Blockchain protocols exhibit complex cross-layer (application/consensus/network) and cross-protocol incentive interactions, rendering traditional isolated incentive analysis insufficient for guaranteeing incentive compatibility. Method: We propose the first composable game-theoretic framework that enables modular verification of incentive compatibility via cross-layer game modeling and cross-application compositional abstraction. The framework integrates layered game semantics with formal compositional security verification. Contribution/Results: Driven by real-world primitives—HTLCs, MEV, and Layer-2 rollups—we systematically identify previously overlooked incentive vulnerabilities, including HTLC replay attacks and MEV auction imbalances. Our work breaks from the single-protocol analysis paradigm, establishing the first provably secure foundation for designing and composing protocols in multi-protocol, cooperative blockchain environments.
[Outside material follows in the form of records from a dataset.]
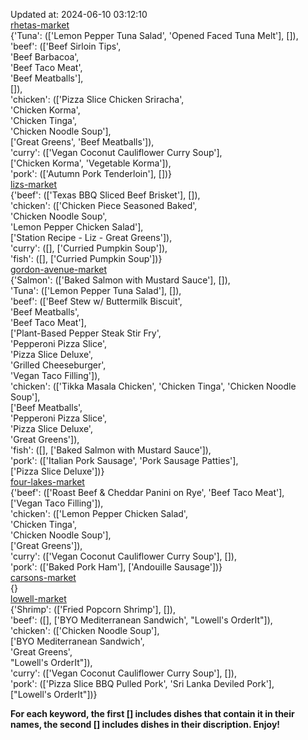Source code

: Updated at: 2024-06-10 03:12:10  
[rhetas-market](https://wisc-housingdining.nutrislice.com/menu/rhetas-market/lunch/2024-06-10)  
{'Tuna': (['Lemon Pepper Tuna Salad', 'Opened Faced Tuna Melt'], []),  
 'beef': (['Beef Sirloin Tips',  
           'Beef Barbacoa',  
           'Beef Taco Meat',  
           'Beef Meatballs'],  
          []),  
 'chicken': (['Pizza Slice Chicken Sriracha',  
              'Chicken Korma',  
              'Chicken Tinga',  
              'Chicken Noodle Soup'],  
             ['Great Greens', 'Beef Meatballs']),  
 'curry': (['Vegan Coconut Cauliflower Curry Soup'],  
           ['Chicken Korma', 'Vegetable Korma']),  
 'pork': (['Autumn Pork Tenderloin'], [])}  
[lizs-market](https://wisc-housingdining.nutrislice.com/menu/lizs-market/lunch/2024-06-10)  
{'beef': (['Texas BBQ Sliced Beef Brisket'], []),  
 'chicken': (['Chicken Piece Seasoned Baked',  
              'Chicken Noodle Soup',  
              'Lemon Pepper Chicken Salad'],  
             ['Station Recipe - Liz - Great Greens']),  
 'curry': ([], ['Curried Pumpkin Soup']),  
 'fish': ([], ['Curried Pumpkin Soup'])}  
[gordon-avenue-market](https://wisc-housingdining.nutrislice.com/menu/gordon-avenue-market/lunch/2024-06-10)  
{'Salmon': (['Baked Salmon with Mustard Sauce'], []),  
 'Tuna': (['Lemon Pepper Tuna Salad'], []),  
 'beef': (['Beef Stew w/ Buttermilk Biscuit',  
           'Beef Meatballs',  
           'Beef Taco Meat'],  
          ['Plant-Based Pepper Steak Stir Fry',  
           'Pepperoni Pizza Slice',  
           'Pizza Slice Deluxe',  
           'Grilled Cheeseburger',  
           'Vegan Taco Filling']),  
 'chicken': (['Tikka Masala Chicken', 'Chicken Tinga', 'Chicken Noodle Soup'],  
             ['Beef Meatballs',  
              'Pepperoni Pizza Slice',  
              'Pizza Slice Deluxe',  
              'Great Greens']),  
 'fish': ([], ['Baked Salmon with Mustard Sauce']),  
 'pork': (['Italian Pork Sausage', 'Pork Sausage Patties'],  
          ['Pizza Slice Deluxe'])}  
[four-lakes-market](https://wisc-housingdining.nutrislice.com/menu/four-lakes-market/lunch/2024-06-10)  
{'beef': (['Roast Beef & Cheddar Panini on Rye', 'Beef Taco Meat'],  
          ['Vegan Taco Filling']),  
 'chicken': (['Lemon Pepper Chicken Salad',  
              'Chicken Tinga',  
              'Chicken Noodle Soup'],  
             ['Great Greens']),  
 'curry': (['Vegan Coconut Cauliflower Curry Soup'], []),  
 'pork': (['Baked Pork Ham'], ['Andouille Sausage'])}  
[carsons-market](https://wisc-housingdining.nutrislice.com/menu/carsons-market/lunch/2024-06-10)  
{}  
[lowell-market](https://wisc-housingdining.nutrislice.com/menu/lowell-market/lunch/2024-06-10)  
{'Shrimp': (['Fried Popcorn Shrimp'], []),  
 'beef': ([], ['BYO Mediterranean Sandwich', "Lowell's OrderIt"]),  
 'chicken': (['Chicken Noodle Soup'],  
             ['BYO Mediterranean Sandwich',  
              'Great Greens',  
              "Lowell's OrderIt"]),  
 'curry': (['Vegan Coconut Cauliflower Curry Soup'], []),  
 'pork': (['Pizza Slice BBQ Pulled Pork', 'Sri Lanka Deviled Pork'],  
          ["Lowell's OrderIt"])}  
  
**For each keyword, the first [] includes dishes that contain it in their names, the second [] includes dishes in their discription. Enjoy!**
Blockchains rely on economic incentives to ensure secure and decentralised operation, making incentive compatibility a core design concern. However, protocols are rarely deployed in isolation. Applications interact with the underlying consensus and network layers, and multiple protocols may run concurrently on the same chain. These interactions give rise to complex incentive dynamics that traditional, isolated analyses often fail to capture. We propose the first compositional game-theoretic framework for blockchain protocols. Our model represents blockchain protocols as interacting games across layers -- application, network, and consensus. It enables formal reasoning about incentive compatibility under composition by introducing two key abstractions: the cross-layer game, which models how strategies in one layer influence others, and cross-application composition, which captures how application protocols interact concurrently through shared infrastructure. We illustrate our framework through case studies on HTLCs, Layer-2 protocols, and MEV, showing how compositional analysis reveals subtle incentive vulnerabilities and supports modular security proofs.